Exercise materials:
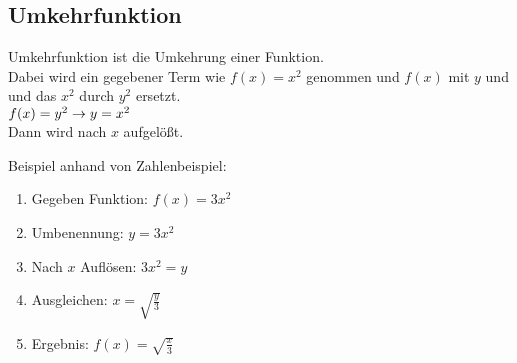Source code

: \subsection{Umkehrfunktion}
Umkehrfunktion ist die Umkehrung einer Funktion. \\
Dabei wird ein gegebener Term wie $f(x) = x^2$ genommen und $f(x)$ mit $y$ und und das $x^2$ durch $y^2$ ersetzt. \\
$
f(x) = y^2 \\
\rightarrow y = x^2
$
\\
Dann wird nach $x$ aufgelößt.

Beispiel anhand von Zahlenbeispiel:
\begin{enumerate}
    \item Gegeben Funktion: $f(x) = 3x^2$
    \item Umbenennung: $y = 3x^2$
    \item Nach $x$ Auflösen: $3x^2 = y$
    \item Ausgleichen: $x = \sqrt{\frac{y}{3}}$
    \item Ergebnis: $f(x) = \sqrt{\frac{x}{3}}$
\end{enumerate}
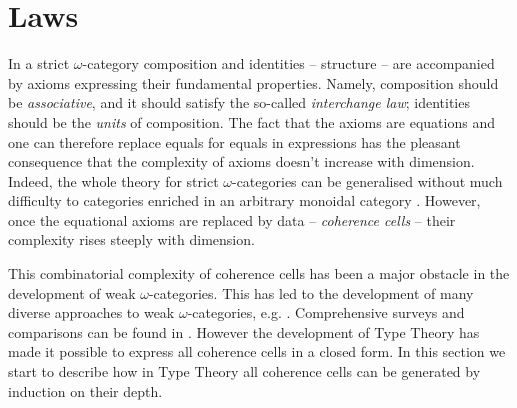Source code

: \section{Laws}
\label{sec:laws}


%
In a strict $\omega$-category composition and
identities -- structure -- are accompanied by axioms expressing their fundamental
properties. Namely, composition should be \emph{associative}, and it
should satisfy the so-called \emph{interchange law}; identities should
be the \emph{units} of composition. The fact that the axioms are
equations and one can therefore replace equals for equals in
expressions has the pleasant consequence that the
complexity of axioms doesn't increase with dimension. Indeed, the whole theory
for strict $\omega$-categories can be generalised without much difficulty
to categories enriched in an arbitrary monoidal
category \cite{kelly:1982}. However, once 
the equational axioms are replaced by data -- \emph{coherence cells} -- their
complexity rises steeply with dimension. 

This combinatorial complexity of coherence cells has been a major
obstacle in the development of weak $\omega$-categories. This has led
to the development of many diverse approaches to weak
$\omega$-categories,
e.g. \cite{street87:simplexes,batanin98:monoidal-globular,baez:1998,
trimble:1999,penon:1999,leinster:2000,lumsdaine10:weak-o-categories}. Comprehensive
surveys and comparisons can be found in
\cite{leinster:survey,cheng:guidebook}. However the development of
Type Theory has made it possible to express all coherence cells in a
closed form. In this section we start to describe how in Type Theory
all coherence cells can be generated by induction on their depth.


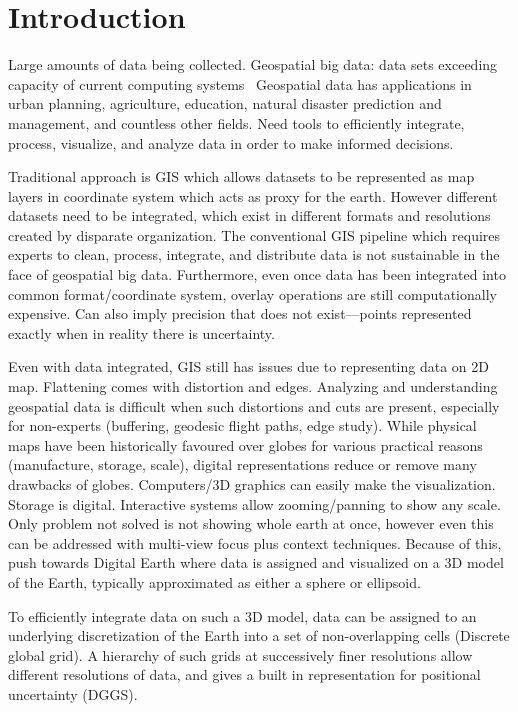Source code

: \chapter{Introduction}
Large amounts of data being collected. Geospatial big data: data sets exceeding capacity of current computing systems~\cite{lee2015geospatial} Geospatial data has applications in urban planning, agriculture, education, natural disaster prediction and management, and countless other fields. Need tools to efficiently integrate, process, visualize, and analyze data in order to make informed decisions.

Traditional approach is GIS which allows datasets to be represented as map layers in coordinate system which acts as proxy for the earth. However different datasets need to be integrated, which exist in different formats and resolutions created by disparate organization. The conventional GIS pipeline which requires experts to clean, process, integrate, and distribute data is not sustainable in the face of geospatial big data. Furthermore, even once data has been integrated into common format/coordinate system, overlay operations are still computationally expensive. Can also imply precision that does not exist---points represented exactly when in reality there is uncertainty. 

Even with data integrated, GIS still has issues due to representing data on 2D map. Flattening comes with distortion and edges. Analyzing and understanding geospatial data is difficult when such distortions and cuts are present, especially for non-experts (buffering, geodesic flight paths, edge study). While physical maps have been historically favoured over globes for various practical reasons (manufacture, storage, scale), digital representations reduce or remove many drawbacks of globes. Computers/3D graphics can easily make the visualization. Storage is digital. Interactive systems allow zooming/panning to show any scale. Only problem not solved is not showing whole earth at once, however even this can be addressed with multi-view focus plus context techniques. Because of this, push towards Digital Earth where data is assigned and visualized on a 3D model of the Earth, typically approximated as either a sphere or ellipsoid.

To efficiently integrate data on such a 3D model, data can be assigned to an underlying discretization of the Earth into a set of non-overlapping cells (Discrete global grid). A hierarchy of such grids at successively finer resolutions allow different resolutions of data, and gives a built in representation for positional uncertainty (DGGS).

==

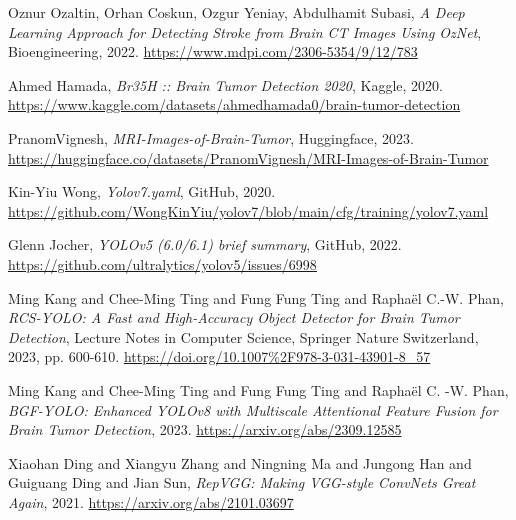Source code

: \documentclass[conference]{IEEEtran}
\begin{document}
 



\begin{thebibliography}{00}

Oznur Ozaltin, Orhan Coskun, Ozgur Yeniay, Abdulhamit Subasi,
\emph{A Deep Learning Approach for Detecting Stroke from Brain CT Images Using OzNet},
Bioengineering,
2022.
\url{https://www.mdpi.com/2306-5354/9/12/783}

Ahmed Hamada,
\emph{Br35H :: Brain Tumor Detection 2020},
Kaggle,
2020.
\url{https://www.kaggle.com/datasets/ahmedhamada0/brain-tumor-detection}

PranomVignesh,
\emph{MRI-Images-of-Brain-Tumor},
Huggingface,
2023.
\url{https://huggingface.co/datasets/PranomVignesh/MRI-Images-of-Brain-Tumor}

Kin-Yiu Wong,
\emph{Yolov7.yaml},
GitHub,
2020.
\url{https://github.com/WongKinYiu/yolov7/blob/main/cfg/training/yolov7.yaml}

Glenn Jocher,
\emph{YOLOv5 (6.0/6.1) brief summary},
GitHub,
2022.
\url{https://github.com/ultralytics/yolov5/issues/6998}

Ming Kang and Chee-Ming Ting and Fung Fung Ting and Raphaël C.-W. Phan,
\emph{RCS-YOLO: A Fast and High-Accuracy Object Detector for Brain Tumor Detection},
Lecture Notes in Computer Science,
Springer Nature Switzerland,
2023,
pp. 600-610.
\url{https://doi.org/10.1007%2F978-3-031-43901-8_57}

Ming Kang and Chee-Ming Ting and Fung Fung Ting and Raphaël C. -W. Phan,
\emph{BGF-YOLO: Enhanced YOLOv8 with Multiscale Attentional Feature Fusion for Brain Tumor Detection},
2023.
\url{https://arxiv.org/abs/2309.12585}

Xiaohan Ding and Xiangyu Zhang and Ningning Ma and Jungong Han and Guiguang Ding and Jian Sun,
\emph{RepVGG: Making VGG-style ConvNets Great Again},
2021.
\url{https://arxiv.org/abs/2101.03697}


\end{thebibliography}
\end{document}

Work order:
Using the entries above, copy out all lines that contain the string "into".

Response below:
Traditional approach is GIS which allows datasets to be represented as map layers in coordinate system which acts as proxy for the earth. However different datasets need to be integrated, which exist in different formats and resolutions created by disparate organization. The conventional GIS pipeline which requires experts to clean, process, integrate, and distribute data is not sustainable in the face of geospatial big data. Furthermore, even once data has been integrated into common format/coordinate system, overlay operations are still computationally expensive. Can also imply precision that does not exist---points represented exactly when in reality there is uncertainty. 
To efficiently integrate data on such a 3D model, data can be assigned to an underlying discretization of the Earth into a set of non-overlapping cells (Discrete global grid). A hierarchy of such grids at successively finer resolutions allow different resolutions of data, and gives a built in representation for positional uncertainty (DGGS).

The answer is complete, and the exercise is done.